Antes do colapso vir e de a Síndrome se manifestar, é preciso tomar uma série de medidas preventivas. Palestrante da 12 Semana Interna de Prevenção de Acidentes (SIPAT) da FOLHA DE LONDRINA, a residente em gerência dos serviços de enfermagem pela UEL Denise Albieri enumera quais são essas ações e sentencia: a Síndrome de Burnout é uma doença, e, como o ambiente de trabalho remete ao contato com outras pessoas, é importante saber orquestrar ânimos, dissabores e pensamentos. Tudo em busca do equilíbrio.
Quem está mais propenso a entrar em colapso e sofrer dessa Síndrome?
Professores, profissionais da saúde, como médicos, enfermeiros, equipe de enfermagem e psicólogos são os mais atingidos.

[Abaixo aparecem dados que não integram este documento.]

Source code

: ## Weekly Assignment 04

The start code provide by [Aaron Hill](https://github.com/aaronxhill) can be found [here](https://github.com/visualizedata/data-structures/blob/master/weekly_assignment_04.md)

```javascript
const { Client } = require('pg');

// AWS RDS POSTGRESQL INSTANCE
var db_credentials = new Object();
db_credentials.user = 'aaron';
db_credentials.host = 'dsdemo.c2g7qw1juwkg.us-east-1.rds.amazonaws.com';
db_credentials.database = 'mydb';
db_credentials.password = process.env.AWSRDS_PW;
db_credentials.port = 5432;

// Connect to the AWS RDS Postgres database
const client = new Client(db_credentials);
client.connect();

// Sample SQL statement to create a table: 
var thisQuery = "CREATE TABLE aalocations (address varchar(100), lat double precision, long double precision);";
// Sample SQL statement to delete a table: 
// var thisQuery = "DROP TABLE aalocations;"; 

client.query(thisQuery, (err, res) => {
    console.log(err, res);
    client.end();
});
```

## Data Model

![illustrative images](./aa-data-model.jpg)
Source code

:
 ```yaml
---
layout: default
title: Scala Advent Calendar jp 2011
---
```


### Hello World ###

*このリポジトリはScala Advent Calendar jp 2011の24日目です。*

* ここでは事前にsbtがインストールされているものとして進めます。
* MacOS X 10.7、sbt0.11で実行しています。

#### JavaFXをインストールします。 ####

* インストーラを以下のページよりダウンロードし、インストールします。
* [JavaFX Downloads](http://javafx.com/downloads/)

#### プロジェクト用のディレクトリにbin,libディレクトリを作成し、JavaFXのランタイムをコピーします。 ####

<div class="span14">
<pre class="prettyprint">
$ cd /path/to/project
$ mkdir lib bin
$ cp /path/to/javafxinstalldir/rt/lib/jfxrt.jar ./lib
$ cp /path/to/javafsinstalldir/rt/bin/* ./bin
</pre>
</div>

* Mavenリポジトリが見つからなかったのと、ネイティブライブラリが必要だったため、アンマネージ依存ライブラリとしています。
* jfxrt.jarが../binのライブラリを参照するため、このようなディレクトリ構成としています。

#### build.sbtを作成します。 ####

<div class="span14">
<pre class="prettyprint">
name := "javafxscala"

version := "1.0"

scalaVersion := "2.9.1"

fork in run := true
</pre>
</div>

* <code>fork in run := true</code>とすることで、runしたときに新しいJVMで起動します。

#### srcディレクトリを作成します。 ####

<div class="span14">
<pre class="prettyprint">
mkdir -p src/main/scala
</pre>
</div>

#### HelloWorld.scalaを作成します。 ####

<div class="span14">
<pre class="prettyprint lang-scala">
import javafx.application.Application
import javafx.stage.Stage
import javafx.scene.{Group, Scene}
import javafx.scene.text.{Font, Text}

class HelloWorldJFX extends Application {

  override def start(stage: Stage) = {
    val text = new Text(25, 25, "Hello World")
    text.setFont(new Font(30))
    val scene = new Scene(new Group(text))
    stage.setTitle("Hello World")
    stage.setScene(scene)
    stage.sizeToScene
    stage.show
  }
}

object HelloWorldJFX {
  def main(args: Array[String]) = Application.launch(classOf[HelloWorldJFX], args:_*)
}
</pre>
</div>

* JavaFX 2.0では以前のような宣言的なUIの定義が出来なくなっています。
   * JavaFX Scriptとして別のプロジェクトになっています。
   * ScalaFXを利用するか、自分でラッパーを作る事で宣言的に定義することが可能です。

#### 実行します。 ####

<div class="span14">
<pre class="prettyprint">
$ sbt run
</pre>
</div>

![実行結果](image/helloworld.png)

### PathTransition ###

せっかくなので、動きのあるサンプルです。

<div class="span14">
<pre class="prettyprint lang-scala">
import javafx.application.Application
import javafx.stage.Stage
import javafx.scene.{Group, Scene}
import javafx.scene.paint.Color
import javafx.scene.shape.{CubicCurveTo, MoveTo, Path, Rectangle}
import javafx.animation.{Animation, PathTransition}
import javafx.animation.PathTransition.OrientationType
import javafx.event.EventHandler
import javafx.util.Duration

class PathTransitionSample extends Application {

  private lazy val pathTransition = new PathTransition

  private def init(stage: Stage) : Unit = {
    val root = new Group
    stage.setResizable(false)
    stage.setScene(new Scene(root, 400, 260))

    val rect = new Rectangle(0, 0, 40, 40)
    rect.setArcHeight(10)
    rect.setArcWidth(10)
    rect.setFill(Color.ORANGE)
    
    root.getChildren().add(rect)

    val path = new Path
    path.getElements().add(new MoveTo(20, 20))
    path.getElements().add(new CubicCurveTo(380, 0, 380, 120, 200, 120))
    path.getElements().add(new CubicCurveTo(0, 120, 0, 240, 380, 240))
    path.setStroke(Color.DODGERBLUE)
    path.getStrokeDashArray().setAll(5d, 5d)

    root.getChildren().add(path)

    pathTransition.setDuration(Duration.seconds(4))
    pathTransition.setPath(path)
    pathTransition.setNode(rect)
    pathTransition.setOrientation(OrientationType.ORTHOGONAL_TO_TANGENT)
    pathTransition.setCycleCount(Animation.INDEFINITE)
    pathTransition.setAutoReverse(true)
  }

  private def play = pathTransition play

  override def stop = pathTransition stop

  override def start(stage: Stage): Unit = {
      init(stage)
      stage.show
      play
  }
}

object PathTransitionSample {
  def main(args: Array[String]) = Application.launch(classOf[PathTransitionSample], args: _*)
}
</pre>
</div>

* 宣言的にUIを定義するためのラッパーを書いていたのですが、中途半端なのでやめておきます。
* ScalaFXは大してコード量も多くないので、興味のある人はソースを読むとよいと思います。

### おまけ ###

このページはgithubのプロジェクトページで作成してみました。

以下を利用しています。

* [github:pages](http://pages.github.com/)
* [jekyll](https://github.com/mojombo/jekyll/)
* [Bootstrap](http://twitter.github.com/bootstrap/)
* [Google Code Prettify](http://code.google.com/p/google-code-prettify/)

Diz-se que 15% dos professores sofrem com a Síndrome de Burnout. Como detectar as causas?
A principal é o contato com as pessoas relacionadas ao trabalho. Aí está a diferença com o estresse, que pode surgir a partir de qualquer causa relacionada a fatores externos, como problemas pessoais ou fatores momentâneos. No caso de Burnout, a Síndrome é relacionada somente ao trabalho. É uma doença gradativa e correlata às relações interpessoais de empresa.
Num mercado tão competitivo, seria impossível ficar isolado. Como podemos nos prevenir?
Através de programas de educação continuada, voltados a como se relacionar com o público, como prestar um atendimento ao cliente, além de atividades de lazer. Na verdade não há um segredo. São atividades relaxantes mesmo ou de conduta. Sabe-se que muitas vezes o pessoal pode estar em frangalhos, mas, para tentar não levar esses problemas ao ambiente de trabalho, é preciso buscar esse equilíbrio. Por isso que hoje em dia se fala muito sobre relacionamentos interpessoais, interação, para lidar com esse sentimento.
Uma vez detectado o problema, qual o procedimento?
O ideal é detectar precocemente. A conduta é afastamento do trabalho e tratamento psicológico mais medicamentoso.
Além da confusão com o estresse, Burnout muitas vezes não é confundido com depressão?
Sim, e é preciso esclarecer. Burnout são três fatores em conjunto: a exaustão emocional, a despersonalização - a pessoa fica insensível - e a baixa realização no trabalho. Como a pessoa se sente desmotivada e cansada, há a confusão, respectivamente, com depressão e estresse. Esses fatores inter-relacionados geram a Síndrome de Burnout.
As empresas têm se mexido em relação à saúde de seus funcionários?
A área de saúde do trabalhador está crescendo muito. Hoje as empresas têm se preocupado cada vez mais com o trabalhador e não somente com questões de saúde, mas com questões psicológicas, com clima de trabalho. Acredito que as empresas brasileiras não estejam ainda preparadas, mas o processo está caminhando.